| Plenary #1
"RF-Modems the Real Application for RF CMOS"
Stefan Wolff
Vice President RF-Engines, Infineon Technologies
Over the last decade wireless connectivity has become an integral and essential part of our life. The plain mobile phone of the early nineties has involved in mobile multimedia terminal. Consumers are demanding cell phones providing a comprehensive set of advanced features enabling voice, data and video services. Handset manufacturer have to accommodate their products to fast changing market requirements. The semiconductor supplier has to provide a cost effective and flexible platform, which enables the handset manufacturers to differentiate their products quickly and still maintaining a low development effort.
The vast majority of today's cell phones require at least a multiband radio. In the near future multimode multiband 2G and 3G operation will be a part of the main stream products including wireless LAN, Bluetooth®, GPS and DVB-H as well. Infineon Technologies has focussed its RF expertise on providing the next wave of highly integrated, high performance and easy to use RF CMOS radio subsystems. Infineon Technologies demonstrates the maturity of RF CMOS with respect to RF performance by producing e.g. a six-band WCDMA / UMTS transceiver. The RF CMOS capability enabled the world first single chip cell phone: EGold-Radio. RF-modems will be the next leap in the integration level. These RF-SoCs will simplify the handset development process by separating the radio hardware as well as the protocol stack from the application layer.
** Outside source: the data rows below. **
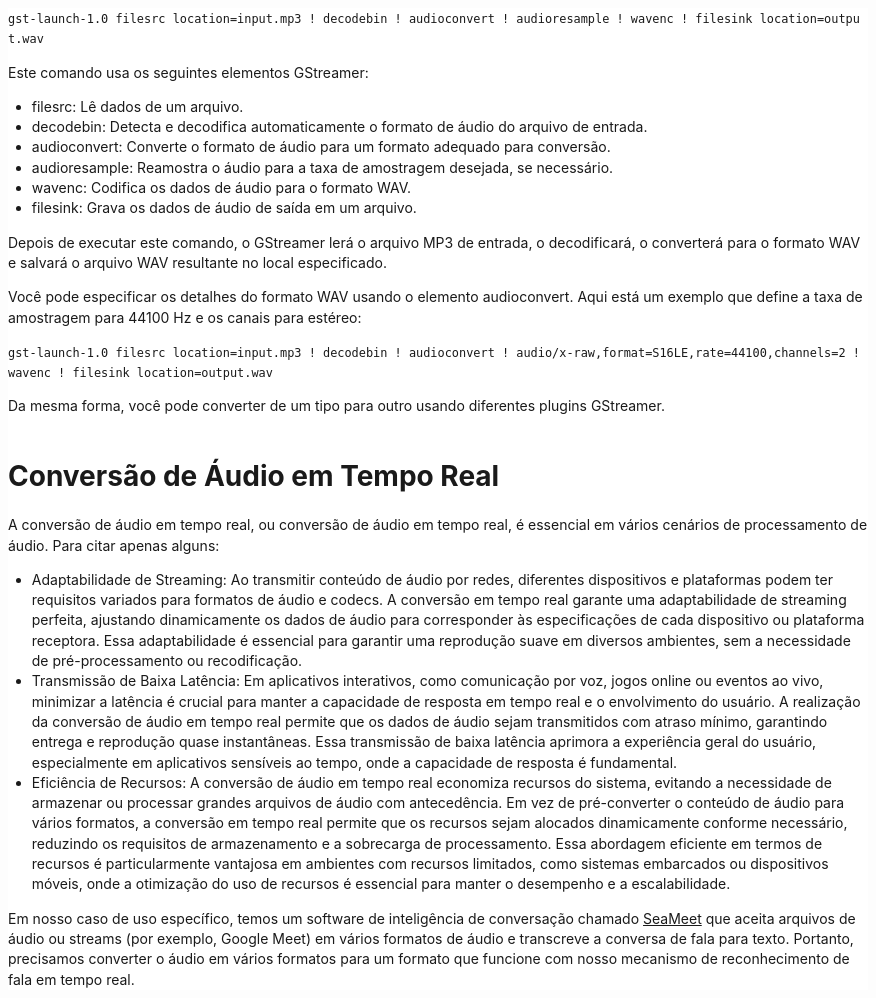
 ```
gst-launch-1.0 filesrc location=input.mp3 ! decodebin ! audioconvert ! audioresample ! wavenc ! filesink location=output.wav
```

Este comando usa os seguintes elementos GStreamer:

- filesrc: Lê dados de um arquivo.
- decodebin: Detecta e decodifica automaticamente o formato de áudio do arquivo de entrada.
- audioconvert: Converte o formato de áudio para um formato adequado para conversão.
- audioresample: Reamostra o áudio para a taxa de amostragem desejada, se necessário.
- wavenc: Codifica os dados de áudio para o formato WAV.
- filesink: Grava os dados de áudio de saída em um arquivo.

Depois de executar este comando, o GStreamer lerá o arquivo MP3 de entrada, o decodificará, o converterá para o formato WAV e salvará o arquivo WAV resultante no local especificado.

Você pode especificar os detalhes do formato WAV usando o elemento audioconvert. Aqui está um exemplo que define a taxa de amostragem para 44100 Hz e os canais para estéreo:

```
gst-launch-1.0 filesrc location=input.mp3 ! decodebin ! audioconvert ! audio/x-raw,format=S16LE,rate=44100,channels=2 ! wavenc ! filesink location=output.wav
```

Da mesma forma, você pode converter de um tipo para outro usando diferentes plugins GStreamer.


# Conversão de Áudio em Tempo Real

A conversão de áudio em tempo real, ou conversão de áudio em tempo real, é essencial em vários cenários de processamento de áudio. Para citar apenas alguns:

- Adaptabilidade de Streaming: Ao transmitir conteúdo de áudio por redes, diferentes dispositivos e plataformas podem ter requisitos variados para formatos de áudio e codecs. A conversão em tempo real garante uma adaptabilidade de streaming perfeita, ajustando dinamicamente os dados de áudio para corresponder às especificações de cada dispositivo ou plataforma receptora. Essa adaptabilidade é essencial para garantir uma reprodução suave em diversos ambientes, sem a necessidade de pré-processamento ou recodificação.
- Transmissão de Baixa Latência: Em aplicativos interativos, como comunicação por voz, jogos online ou eventos ao vivo, minimizar a latência é crucial para manter a capacidade de resposta em tempo real e o envolvimento do usuário. A realização da conversão de áudio em tempo real permite que os dados de áudio sejam transmitidos com atraso mínimo, garantindo entrega e reprodução quase instantâneas. Essa transmissão de baixa latência aprimora a experiência geral do usuário, especialmente em aplicativos sensíveis ao tempo, onde a capacidade de resposta é fundamental.
- Eficiência de Recursos: A conversão de áudio em tempo real economiza recursos do sistema, evitando a necessidade de armazenar ou processar grandes arquivos de áudio com antecedência. Em vez de pré-converter o conteúdo de áudio para vários formatos, a conversão em tempo real permite que os recursos sejam alocados dinamicamente conforme necessário, reduzindo os requisitos de armazenamento e a sobrecarga de processamento. Essa abordagem eficiente em termos de recursos é particularmente vantajosa em ambientes com recursos limitados, como sistemas embarcados ou dispositivos móveis, onde a otimização do uso de recursos é essencial para manter o desempenho e a escalabilidade.

Em nosso caso de uso específico, temos um software de inteligência de conversação chamado [SeaMeet](https://meet.seasalt.ai/?utm_source=blog) que aceita arquivos de áudio ou streams (por exemplo, Google Meet) em vários formatos de áudio e transcreve a conversa de fala para texto. Portanto, precisamos converter o áudio em vários formatos para um formato que funcione com nosso mecanismo de reconhecimento de fala em tempo real.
Stefan Wolff is Vice president of Infineon Technologies overseeing the company's Cellular RF Engine business unit. Since the early nineties he is involved in RF IC business. After his studies he started his career at Robert Bosch group as RF engineer for Mobile Phones. Later he joined Siemens Semiconductor, where he was responsible for the marketing of RF ICs. Prior to joining Infineon Technologies, Mr. Wolff was heading the San Diego RF design centre of Siemens Mobile Phones.